Anna Miller Fortozo, WLJ managing editor
Mar. 29, 2024 3 minutes read
Rio Grande Forest sheep grazing upheld

USFS Pacific Northwest Region

In a win for sheep producers grazing in Colorado’s Rio Grande National Forest, a federal judge ruled domestic sheep grazing may continue despite environmental groups’ protests.

On March 7, Judge Daniel D. Domenico ruled against the Western Watersheds Project and WildEarth Guardians in the U.S. District Court for the District of Colorado. The environmental groups brought suit against the U.S. Forest Service (USFS) in 2019 in an attempt to halt domestic sheep grazing in southern Colorado’s San Juan Mountains, arguing the sheep posed a health risk to bighorn sheep.

“The science is overwhelmingly clear that the biggest risk to bighorn health is the diseases spread by domestic sheep grazing in and near bighorn habitat,” said Jonathan Ratner of Western Watersheds Project at the time of filing suit.
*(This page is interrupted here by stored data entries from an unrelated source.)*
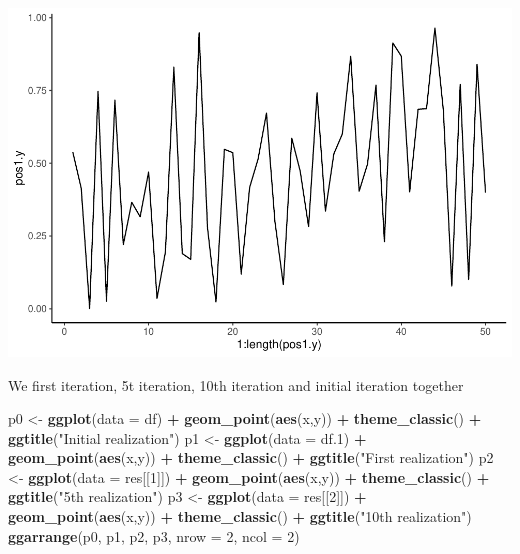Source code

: \documentclass[
]{article}
\newenvironment{Shaded}{\begin{snugshade}}{\end{snugshade}}
\newcommand{\DataTypeTok}[1]{\textcolor[rgb]{0.13,0.29,0.53}{#1}}
\newcommand{\DecValTok}[1]{\textcolor[rgb]{0.00,0.00,0.81}{#1}}
\newcommand{\FloatTok}[1]{\textcolor[rgb]{0.00,0.00,0.81}{#1}}
\newcommand{\KeywordTok}[1]{\textcolor[rgb]{0.13,0.29,0.53}{\textbf{#1}}}
\newcommand{\NormalTok}[1]{#1}
\newcommand{\OperatorTok}[1]{\textcolor[rgb]{0.81,0.36,0.00}{\textbf{#1}}}
\newcommand{\StringTok}[1]{\textcolor[rgb]{0.31,0.60,0.02}{#1}}
\begin{document}
\includegraphics{project2_files/figure-latex/unnamed-chunk-27-2.pdf}

We first iteration, 5t iteration, 10th iteration and initial iteration
together

\begin{Shaded}
\begin{Highlighting}[]
\NormalTok{p0 <-}\StringTok{ }\KeywordTok{ggplot}\NormalTok{(}\DataTypeTok{data =}\NormalTok{ df) }\OperatorTok{+}\StringTok{ }\KeywordTok{geom_point}\NormalTok{(}\KeywordTok{aes}\NormalTok{(x,y)) }\OperatorTok{+}\StringTok{ }\KeywordTok{theme_classic}\NormalTok{() }\OperatorTok{+}\StringTok{ }\KeywordTok{ggtitle}\NormalTok{(}\StringTok{"Initial realization"}\NormalTok{)}
\NormalTok{p1 <-}\StringTok{ }\KeywordTok{ggplot}\NormalTok{(}\DataTypeTok{data =}\NormalTok{ df}\FloatTok{.1}\NormalTok{) }\OperatorTok{+}\StringTok{ }\KeywordTok{geom_point}\NormalTok{(}\KeywordTok{aes}\NormalTok{(x,y)) }\OperatorTok{+}\StringTok{ }\KeywordTok{theme_classic}\NormalTok{() }\OperatorTok{+}\StringTok{ }\KeywordTok{ggtitle}\NormalTok{(}\StringTok{"First realization"}\NormalTok{)}
\NormalTok{p2 <-}\StringTok{ }\KeywordTok{ggplot}\NormalTok{(}\DataTypeTok{data =}\NormalTok{ res[[}\DecValTok{1}\NormalTok{]]) }\OperatorTok{+}\StringTok{ }\KeywordTok{geom_point}\NormalTok{(}\KeywordTok{aes}\NormalTok{(x,y)) }\OperatorTok{+}\StringTok{ }\KeywordTok{theme_classic}\NormalTok{() }\OperatorTok{+}\StringTok{ }\KeywordTok{ggtitle}\NormalTok{(}\StringTok{"5th realization"}\NormalTok{)}
\NormalTok{p3 <-}\StringTok{ }\KeywordTok{ggplot}\NormalTok{(}\DataTypeTok{data =}\NormalTok{ res[[}\DecValTok{2}\NormalTok{]]) }\OperatorTok{+}\StringTok{ }\KeywordTok{geom_point}\NormalTok{(}\KeywordTok{aes}\NormalTok{(x,y)) }\OperatorTok{+}\StringTok{ }\KeywordTok{theme_classic}\NormalTok{() }\OperatorTok{+}\StringTok{ }\KeywordTok{ggtitle}\NormalTok{(}\StringTok{"10th realization"}\NormalTok{)}
\KeywordTok{ggarrange}\NormalTok{(p0, p1, p2, p3, }\DataTypeTok{nrow =} \DecValTok{2}\NormalTok{, }\DataTypeTok{ncol =} \DecValTok{2}\NormalTok{)}
\end{Highlighting}
\end{Shaded}
\end{document}
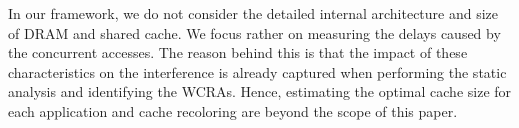 In our framework, we do not consider the detailed internal architecture and size of DRAM and shared cache. We focus rather on measuring the delays caused by the concurrent accesses. The reason behind this is that the impact of these characteristics on the
interference is already captured when performing the static analysis and identifying the WCRAs. Hence, estimating the optimal cache size for each application and cache recoloring are beyond the scope of this paper.
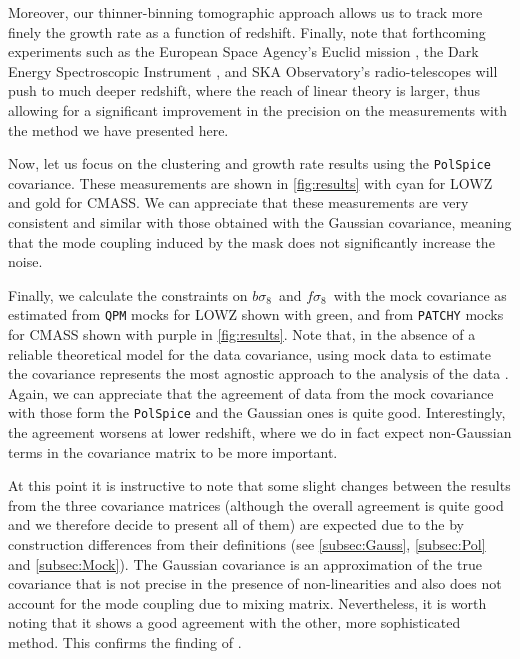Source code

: \documentclass[astrosymb,twocolumn]{aastex631}
\newcommand{\bs}{\ensuremath{b\sigma_8}}
\renewcommand{\fs}{\ensuremath{f\!\sigma_8}}
\begin{document}
Moreover, our thinner-binning tomographic approach allows us to track more finely the growth rate as a function of redshift. Finally, note that forthcoming experiments such as the European Space Agency's Euclid mission \citep{Laureijs2011,Amendola2013,Amendola2016}, the Dark Energy Spectroscopic Instrument \citep{DESIcollab2016}, and SKA Observatory's radio-telescopes \citep{Maartens2015,Abdalla2015,SKA1_2018} will push to much deeper redshift, where the reach of linear theory is larger, thus allowing for a significant improvement in the precision on the measurements with the method we have presented here.

Now, let us focus on the clustering and growth rate results using the \texttt{PolSpice} covariance. These measurements are shown in \autoref{fig:results} with cyan for LOWZ and gold for CMASS. We can appreciate that these measurements are very consistent and similar with those obtained with the Gaussian covariance, meaning that the mode coupling induced by the mask does not significantly increase the noise.

Finally, we calculate the constraints on \bs\ and \fs\ with the mock covariance as estimated from \texttt{QPM} mocks for LOWZ shown with green, and from \texttt{PATCHY} mocks for CMASS shown with purple in \autoref{fig:results}. Note that, in the absence of a reliable theoretical model for the data covariance, using mock data to estimate the covariance represents the most agnostic approach to the analysis of the data \citep[see also][]{2022MNRAS.510.3207P}. Again, we can appreciate that the agreement of data from the mock covariance with those form the \texttt{PolSpice} and the Gaussian ones is quite good. Interestingly, the agreement worsens at lower redshift, where we do in fact expect non-Gaussian terms in the covariance matrix to be more important.

At this point it is instructive to note that some slight changes between the results from the three covariance matrices (although the overall agreement is quite good and we therefore decide to present all of them) are expected due to the by construction differences from their definitions (see \autoref{subsec:Gauss}, \autoref{subsec:Pol} and \autoref{subsec:Mock}). The Gaussian covariance is an approximation of the true covariance that is not precise in the presence of non-linearities and also does not account for the mode coupling due to mixing matrix. Nevertheless, it is worth noting that it shows a good agreement with the other, more sophisticated method. This confirms the finding of \citet{Loureiro2019}.
\end{document}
The subject of the lawsuit centered around the newly created Wishbone Allotment in the national forest, bordered by three bighorn sheep populations. The allotment comprises seven pastures, spanning about 23,000 acres. Environmental groups argued domestic sheep in the allotment would transmit Mycoplasma ovipneumoniae, a respiratory bacterium that can cause pneumonia, to the nearby bighorn sheep.

The USFS studied the risk that domestic sheep would intermingle with wild herds, ultimately finding that sheep in the allotment posed a moderate risk of disease transmission to the neighboring bighorn sheep, rather than a high risk.

“The Forest Service therefore concluded that the Wishbone Allotment plan allowed for the ‘continued long-term persistence’ of local bighorn sheep ‘while also providing public land grazing opportunities for local livestock producers,’” according to court documents.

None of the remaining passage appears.